──────── EXTRACTED ENTRIES
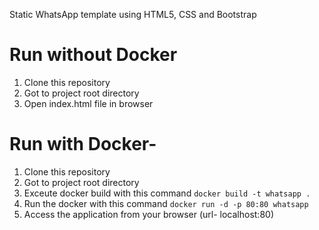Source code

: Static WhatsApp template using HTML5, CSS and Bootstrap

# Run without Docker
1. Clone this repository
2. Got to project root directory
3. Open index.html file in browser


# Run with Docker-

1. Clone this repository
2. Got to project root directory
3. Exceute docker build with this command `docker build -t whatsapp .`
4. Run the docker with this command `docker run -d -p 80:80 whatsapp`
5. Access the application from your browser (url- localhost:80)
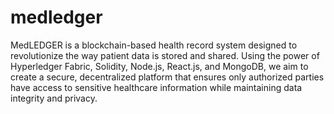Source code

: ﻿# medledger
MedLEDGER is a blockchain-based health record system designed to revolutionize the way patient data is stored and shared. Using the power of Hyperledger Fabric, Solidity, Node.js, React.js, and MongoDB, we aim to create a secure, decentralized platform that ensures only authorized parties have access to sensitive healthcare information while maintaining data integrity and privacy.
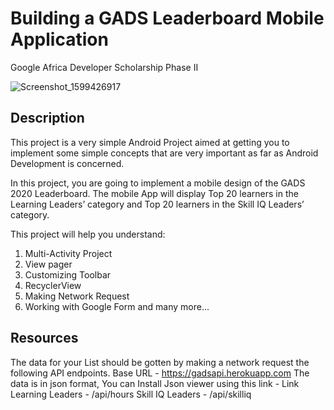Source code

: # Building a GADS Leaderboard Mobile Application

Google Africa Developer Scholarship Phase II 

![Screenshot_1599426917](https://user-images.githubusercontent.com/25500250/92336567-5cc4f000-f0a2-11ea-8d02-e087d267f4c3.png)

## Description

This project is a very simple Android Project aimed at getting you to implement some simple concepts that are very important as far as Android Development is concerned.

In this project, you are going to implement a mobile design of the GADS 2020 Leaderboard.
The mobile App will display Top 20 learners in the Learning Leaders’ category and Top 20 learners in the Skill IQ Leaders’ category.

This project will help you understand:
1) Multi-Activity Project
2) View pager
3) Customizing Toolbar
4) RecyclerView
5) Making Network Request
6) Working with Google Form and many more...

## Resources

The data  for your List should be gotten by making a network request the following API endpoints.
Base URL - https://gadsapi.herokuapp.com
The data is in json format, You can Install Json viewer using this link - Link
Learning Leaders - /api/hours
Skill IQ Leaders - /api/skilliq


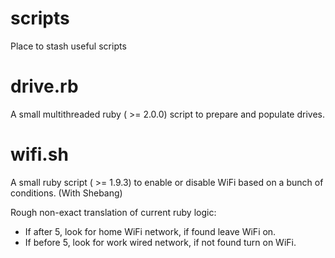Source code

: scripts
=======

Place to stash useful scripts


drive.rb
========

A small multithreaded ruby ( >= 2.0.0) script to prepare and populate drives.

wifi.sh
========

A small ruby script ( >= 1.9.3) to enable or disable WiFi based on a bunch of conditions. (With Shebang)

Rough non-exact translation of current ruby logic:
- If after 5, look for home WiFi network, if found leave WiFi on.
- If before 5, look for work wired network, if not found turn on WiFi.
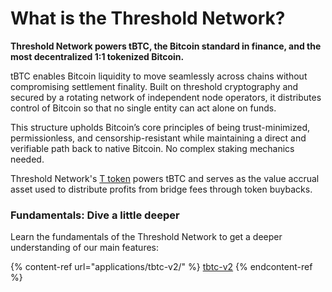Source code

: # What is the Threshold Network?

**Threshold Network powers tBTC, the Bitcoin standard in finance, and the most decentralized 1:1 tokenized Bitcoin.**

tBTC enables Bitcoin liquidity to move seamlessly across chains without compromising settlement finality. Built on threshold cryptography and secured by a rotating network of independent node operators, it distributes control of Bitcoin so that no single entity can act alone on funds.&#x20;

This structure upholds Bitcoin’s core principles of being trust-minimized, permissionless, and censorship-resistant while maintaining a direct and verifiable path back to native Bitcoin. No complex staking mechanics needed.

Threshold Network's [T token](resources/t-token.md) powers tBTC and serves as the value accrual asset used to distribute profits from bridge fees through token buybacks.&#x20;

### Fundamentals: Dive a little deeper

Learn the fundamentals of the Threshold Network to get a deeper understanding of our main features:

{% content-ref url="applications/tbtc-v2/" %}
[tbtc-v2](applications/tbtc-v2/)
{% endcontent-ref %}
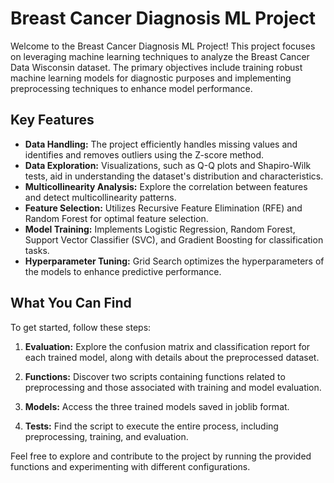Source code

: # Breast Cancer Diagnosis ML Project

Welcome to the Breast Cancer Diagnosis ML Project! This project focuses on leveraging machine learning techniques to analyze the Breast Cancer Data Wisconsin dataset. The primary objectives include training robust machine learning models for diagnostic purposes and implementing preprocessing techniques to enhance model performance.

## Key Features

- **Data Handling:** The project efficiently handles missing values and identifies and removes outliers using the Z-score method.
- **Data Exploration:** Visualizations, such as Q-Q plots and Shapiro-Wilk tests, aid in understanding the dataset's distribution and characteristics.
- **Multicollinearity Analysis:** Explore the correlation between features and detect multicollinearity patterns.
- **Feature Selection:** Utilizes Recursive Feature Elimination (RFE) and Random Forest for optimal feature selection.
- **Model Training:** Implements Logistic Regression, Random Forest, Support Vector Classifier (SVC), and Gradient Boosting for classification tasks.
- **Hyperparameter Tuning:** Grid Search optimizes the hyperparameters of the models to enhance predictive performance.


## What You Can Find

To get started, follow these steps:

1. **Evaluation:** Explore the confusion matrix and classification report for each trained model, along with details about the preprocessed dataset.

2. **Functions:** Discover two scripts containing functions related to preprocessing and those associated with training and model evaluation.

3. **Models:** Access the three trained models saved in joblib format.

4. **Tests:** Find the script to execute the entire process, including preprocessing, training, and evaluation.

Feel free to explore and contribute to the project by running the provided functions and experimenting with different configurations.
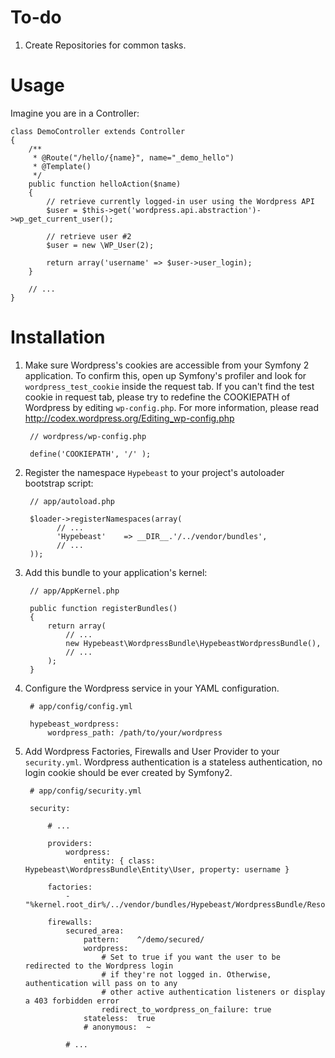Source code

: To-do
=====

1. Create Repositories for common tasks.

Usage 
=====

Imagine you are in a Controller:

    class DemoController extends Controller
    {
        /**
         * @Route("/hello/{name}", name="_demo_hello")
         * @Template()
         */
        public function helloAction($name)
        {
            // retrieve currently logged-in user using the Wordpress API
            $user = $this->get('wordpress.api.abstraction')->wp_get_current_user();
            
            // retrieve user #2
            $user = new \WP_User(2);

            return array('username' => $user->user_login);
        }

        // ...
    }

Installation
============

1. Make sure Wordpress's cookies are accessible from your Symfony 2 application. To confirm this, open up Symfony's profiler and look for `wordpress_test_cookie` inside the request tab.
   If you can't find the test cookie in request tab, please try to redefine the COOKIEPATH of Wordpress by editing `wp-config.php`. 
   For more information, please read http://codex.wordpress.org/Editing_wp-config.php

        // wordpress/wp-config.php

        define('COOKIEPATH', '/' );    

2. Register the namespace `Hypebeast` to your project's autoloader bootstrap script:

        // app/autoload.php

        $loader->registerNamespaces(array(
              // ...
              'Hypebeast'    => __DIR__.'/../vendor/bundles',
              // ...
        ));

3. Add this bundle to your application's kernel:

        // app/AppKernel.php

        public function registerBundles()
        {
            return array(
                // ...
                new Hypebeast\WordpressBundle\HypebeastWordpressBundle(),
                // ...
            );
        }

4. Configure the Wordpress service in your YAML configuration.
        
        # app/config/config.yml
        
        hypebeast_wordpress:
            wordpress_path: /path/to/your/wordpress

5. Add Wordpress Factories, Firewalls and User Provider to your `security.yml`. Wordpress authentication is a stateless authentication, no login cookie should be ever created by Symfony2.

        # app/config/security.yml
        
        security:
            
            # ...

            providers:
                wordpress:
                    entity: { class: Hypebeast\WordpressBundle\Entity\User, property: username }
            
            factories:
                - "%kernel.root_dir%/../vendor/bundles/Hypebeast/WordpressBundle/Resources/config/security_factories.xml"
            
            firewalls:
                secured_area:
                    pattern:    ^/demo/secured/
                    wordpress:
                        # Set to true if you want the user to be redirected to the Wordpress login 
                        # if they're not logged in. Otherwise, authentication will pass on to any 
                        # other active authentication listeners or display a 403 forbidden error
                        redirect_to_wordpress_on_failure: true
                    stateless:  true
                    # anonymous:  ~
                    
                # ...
────────────────
→ ABOUT THIS TASK
Every record must be returned exactly. Leave its pictures out.

→ RESULT
Source code

: Static WhatsApp template using HTML5, CSS and Bootstrap

# Run without Docker
1. Clone this repository
2. Got to project root directory
3. Open index.html file in browser


# Run with Docker-

1. Clone this repository
2. Got to project root directory
3. Exceute docker build with this command `docker build -t whatsapp .`
4. Run the docker with this command `docker run -d -p 80:80 whatsapp`
5. Access the application from your browser (url- localhost:80)
Source code

: ﻿# medledger
MedLEDGER is a blockchain-based health record system designed to revolutionize the way patient data is stored and shared. Using the power of Hyperledger Fabric, Solidity, Node.js, React.js, and MongoDB, we aim to create a secure, decentralized platform that ensures only authorized parties have access to sensitive healthcare information while maintaining data integrity and privacy.
Source code

: # Building a GADS Leaderboard Mobile Application

Google Africa Developer Scholarship Phase II 

![Screenshot_1599426917](https://user-images.githubusercontent.com/25500250/92336567-5cc4f000-f0a2-11ea-8d02-e087d267f4c3.png)

## Description

This project is a very simple Android Project aimed at getting you to implement some simple concepts that are very important as far as Android Development is concerned.

In this project, you are going to implement a mobile design of the GADS 2020 Leaderboard.
The mobile App will display Top 20 learners in the Learning Leaders’ category and Top 20 learners in the Skill IQ Leaders’ category.

This project will help you understand:
1) Multi-Activity Project
2) View pager
3) Customizing Toolbar
4) RecyclerView
5) Making Network Request
6) Working with Google Form and many more...

## Resources

The data  for your List should be gotten by making a network request the following API endpoints.
Base URL - https://gadsapi.herokuapp.com
The data is in json format, You can Install Json viewer using this link - Link
Learning Leaders - /api/hours
Skill IQ Leaders - /api/skilliq


Source code

: scripts
=======

Place to stash useful scripts


drive.rb
========

A small multithreaded ruby ( >= 2.0.0) script to prepare and populate drives.

wifi.sh
========

A small ruby script ( >= 1.9.3) to enable or disable WiFi based on a bunch of conditions. (With Shebang)

Rough non-exact translation of current ruby logic:
- If after 5, look for home WiFi network, if found leave WiFi on.
- If before 5, look for work wired network, if not found turn on WiFi.
Source code

: # What is the Threshold Network?

**Threshold Network powers tBTC, the Bitcoin standard in finance, and the most decentralized 1:1 tokenized Bitcoin.**

tBTC enables Bitcoin liquidity to move seamlessly across chains without compromising settlement finality. Built on threshold cryptography and secured by a rotating network of independent node operators, it distributes control of Bitcoin so that no single entity can act alone on funds.&#x20;

This structure upholds Bitcoin’s core principles of being trust-minimized, permissionless, and censorship-resistant while maintaining a direct and verifiable path back to native Bitcoin. No complex staking mechanics needed.

Threshold Network's [T token](resources/t-token.md) powers tBTC and serves as the value accrual asset used to distribute profits from bridge fees through token buybacks.&#x20;

### Fundamentals: Dive a little deeper

Learn the fundamentals of the Threshold Network to get a deeper understanding of our main features:

{% content-ref url="applications/tbtc-v2/" %}
[tbtc-v2](applications/tbtc-v2/)
{% endcontent-ref %}
Source code

: # Breast Cancer Diagnosis ML Project

Welcome to the Breast Cancer Diagnosis ML Project! This project focuses on leveraging machine learning techniques to analyze the Breast Cancer Data Wisconsin dataset. The primary objectives include training robust machine learning models for diagnostic purposes and implementing preprocessing techniques to enhance model performance.

## Key Features

- **Data Handling:** The project efficiently handles missing values and identifies and removes outliers using the Z-score method.
- **Data Exploration:** Visualizations, such as Q-Q plots and Shapiro-Wilk tests, aid in understanding the dataset's distribution and characteristics.
- **Multicollinearity Analysis:** Explore the correlation between features and detect multicollinearity patterns.
- **Feature Selection:** Utilizes Recursive Feature Elimination (RFE) and Random Forest for optimal feature selection.
- **Model Training:** Implements Logistic Regression, Random Forest, Support Vector Classifier (SVC), and Gradient Boosting for classification tasks.
- **Hyperparameter Tuning:** Grid Search optimizes the hyperparameters of the models to enhance predictive performance.


## What You Can Find

To get started, follow these steps:

1. **Evaluation:** Explore the confusion matrix and classification report for each trained model, along with details about the preprocessed dataset.

2. **Functions:** Discover two scripts containing functions related to preprocessing and those associated with training and model evaluation.

3. **Models:** Access the three trained models saved in joblib format.

4. **Tests:** Find the script to execute the entire process, including preprocessing, training, and evaluation.

Feel free to explore and contribute to the project by running the provided functions and experimenting with different configurations.
Source code

: To-do
=====

1. Create Repositories for common tasks.

Usage 
=====

Imagine you are in a Controller:

    class DemoController extends Controller
    {
        /**
         * @Route("/hello/{name}", name="_demo_hello")
         * @Template()
         */
        public function helloAction($name)
        {
            // retrieve currently logged-in user using the Wordpress API
            $user = $this->get('wordpress.api.abstraction')->wp_get_current_user();
            
            // retrieve user #2
            $user = new \WP_User(2);

            return array('username' => $user->user_login);
        }

        // ...
    }

Installation
============

1. Make sure Wordpress's cookies are accessible from your Symfony 2 application. To confirm this, open up Symfony's profiler and look for `wordpress_test_cookie` inside the request tab.
   If you can't find the test cookie in request tab, please try to redefine the COOKIEPATH of Wordpress by editing `wp-config.php`. 
   For more information, please read http://codex.wordpress.org/Editing_wp-config.php

        // wordpress/wp-config.php

        define('COOKIEPATH', '/' );    

2. Register the namespace `Hypebeast` to your project's autoloader bootstrap script:

        // app/autoload.php

        $loader->registerNamespaces(array(
              // ...
              'Hypebeast'    => __DIR__.'/../vendor/bundles',
              // ...
        ));

3. Add this bundle to your application's kernel:

        // app/AppKernel.php

        public function registerBundles()
        {
            return array(
                // ...
                new Hypebeast\WordpressBundle\HypebeastWordpressBundle(),
                // ...
            );
        }

4. Configure the Wordpress service in your YAML configuration.
        
        # app/config/config.yml
        
        hypebeast_wordpress:
            wordpress_path: /path/to/your/wordpress

5. Add Wordpress Factories, Firewalls and User Provider to your `security.yml`. Wordpress authentication is a stateless authentication, no login cookie should be ever created by Symfony2.

        # app/config/security.yml
        
        security:
            
            # ...

            providers:
                wordpress:
                    entity: { class: Hypebeast\WordpressBundle\Entity\User, property: username }
            
            factories:
                - "%kernel.root_dir%/../vendor/bundles/Hypebeast/WordpressBundle/Resources/config/security_factories.xml"
            
            firewalls:
                secured_area:
                    pattern:    ^/demo/secured/
                    wordpress:
                        # Set to true if you want the user to be redirected to the Wordpress login 
                        # if they're not logged in. Otherwise, authentication will pass on to any 
                        # other active authentication listeners or display a 403 forbidden error
                        redirect_to_wordpress_on_failure: true
                    stateless:  true
                    # anonymous:  ~
                    
                # ...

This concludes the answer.